Os números expressivos da primeira edição – cerca de 2,5 mil inscritos, mais de 50 empresas expositoras, 18 horas de conteúdo e 55 palestrantes nacionais e internacionais– sinalizam que a ExpoMAR 2024 será ainda maior. Entre as principais novidades está a inclusão da piscicultura no eixo do evento, que ganhará um dia a mais de programação para englobar o setor, além da ampliação da área da feira em 40% e a aposta na gastronomia para apresentar a diversidade da produção pesqueira catarinense. Nesta segunda edição o foco é o incentivo ao aumento do consumo, com o lançamento da Semana do Pescado 2024 e ações focadas em preparo que mostrem a versatilidade e as opções saudáveis e nutritivas a base de pescados. O consumo brasileiro é de aproximadamente 10k/hab ano, mas a projeção mundial é de dobrar esse consumo

Ex-ministro da pesca e presidente da ExpoMAR, Altemir Gregolin, com a CEO da ExpoMAR, Eliana Panty, o ministro da Pesca e Aquicultura, André de Paula, e demais autoridades por ocasião da abertura da 1ª edição do evento em 2023 – Fotos: Divulgação/ExpoMAR

A cidade de Itajaí, localizada no litoral Norte catarinense,  responde por 55% do mercado nacional da pesca e abriga aproximadamente 500 embarcações de pesca industrial, cerca de 40 indústrias de pescados congelados e a maior enlatadora da América Latina. Além da pesca, o estado também é destaque nacional na produção. “Santa Catarina é o quinto maior produtor de peixes cultivados do Brasil, com mais de 56.100  toneladas e um amplo mercado a ser explorado. Com a inclusão do segmento da piscicultura na ExpoMAR, vamos ampliar a pauta da programação e atrair também a cadeia de suprimentos, nutrição, sanidade, biossegurança, genética, entre outros. Fornecedores de tecnologias para o setor, como aeradores, tanque-rede e alimentadores automáticos, vão estrear na Feira de Negócios, trazendo soluções inovadoras para tornar a produção mais eficiente e sustentável”, aponta o ex-ministro da pesca e presidente da ExpoMAR, Altemir Gregolin.

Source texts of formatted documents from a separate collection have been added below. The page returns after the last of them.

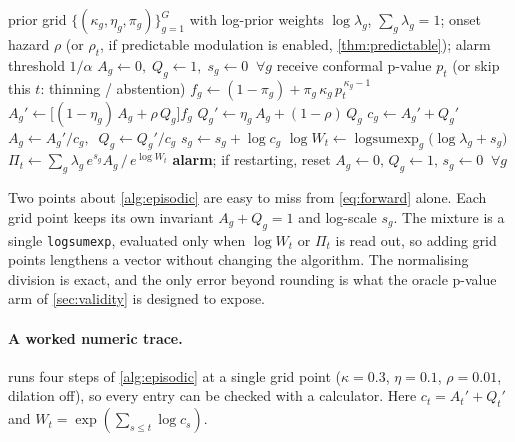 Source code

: \begin{algorithm}[t]
\caption{One frame of the episodic e-process, vectorised over the prior grid}
\label{alg:episodic}
\begin{algorithmic}[1]
\Require prior grid $\{(\kappa_g, \eta_g, \pi_g)\}_{g=1}^G$ with log-prior
  weights $\log\lambda_g$, $\sum_g \lambda_g = 1$; onset hazard $\rho$ (or
  $\rho_t$, if predictable modulation is enabled, \cref{thm:predictable});
  alarm threshold $1/\alpha$
\State $A_g \gets 0,\; Q_g \gets 1,\; s_g \gets 0 \;\; \forall g$
  \State receive conformal p-value $p_t$ (or skip this $t$: thinning / abstention)
    \State $f_g \gets (1 - \pi_g) + \pi_g\, \kappa_g\, p_t^{\,\kappa_g - 1}$
    \State $A_g' \gets \bigl[(1-\eta_g)\, A_g + \rho\, Q_g\bigr] f_g$
    \State $Q_g' \gets \eta_g\, A_g + (1-\rho)\, Q_g$
    \State $c_g \gets A_g' + Q_g'$
    \State $A_g \gets A_g' / c_g,\;\; Q_g \gets Q_g' / c_g$
    \State $s_g \gets s_g + \log c_g$
  \EndFor
  \State $\log W_t \gets \operatorname{logsumexp}_g\bigl(\log\lambda_g + s_g\bigr)$
  \State $\Pi_t \gets \sum_g \lambda_g\, e^{s_g} A_g \,\big/\, e^{\log W_t}$
    \State \textbf{alarm}; if restarting, reset $A_g \gets 0,\, Q_g \gets 1,\,
      s_g \gets 0\;\; \forall g$
  \EndIf
\EndFor
\end{algorithmic}
\end{algorithm}

Two points about \cref{alg:episodic} are easy to miss from \cref{eq:forward} alone. Each grid point keeps its own invariant $A_g + Q_g = 1$ and log-scale $s_g$. The mixture is a single \texttt{logsumexp}, evaluated only when $\log W_t$ or $\Pi_t$ is read out, so adding grid points lengthens a vector without changing the algorithm. The normalising division is exact, and the only error beyond rounding is what the oracle p-value arm of \cref{sec:validity} is designed to expose.

\paragraph{A worked numeric trace.}
 runs four steps of \cref{alg:episodic} at a single grid point ($\kappa = 0.3$, $\eta = 0.1$, $\rho = 0.01$, dilation off), so every entry can be checked with a calculator. Here $c_t = A_t' + Q_t'$ and $W_t = \exp(\sum_{s\le t} \log c_s)$.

O objetivo da ExpoMAR é conectar todos os elos da cadeia produtiva da pesca, maricultura e piscicultura – empresas, governo, entidades, indústria, pescadores artesanais, armadores, maricultores, produtores de algas e academia–  para discutirem juntos pautas de conjuntura e estratégia, tendências e perspectivas relacionadas ao mercado, modelos de desenvolvimento, comércio, tecnologias e temas técnicos.

Das águas à mesa

A Feira de Negócios apresentará as novas tecnologias disponíveis no mercado da pesca, maricultura, piscicultura e logística, com a participação dos principais players, fornecedores da cadeia de suprimentos, prestadores de serviços,  indústria (da produção ao processamento) e empresas de tecnologias.

Além da geração de negócios, o espaço oportuniza network com tomadores de decisão e atualização das inovações dos setores.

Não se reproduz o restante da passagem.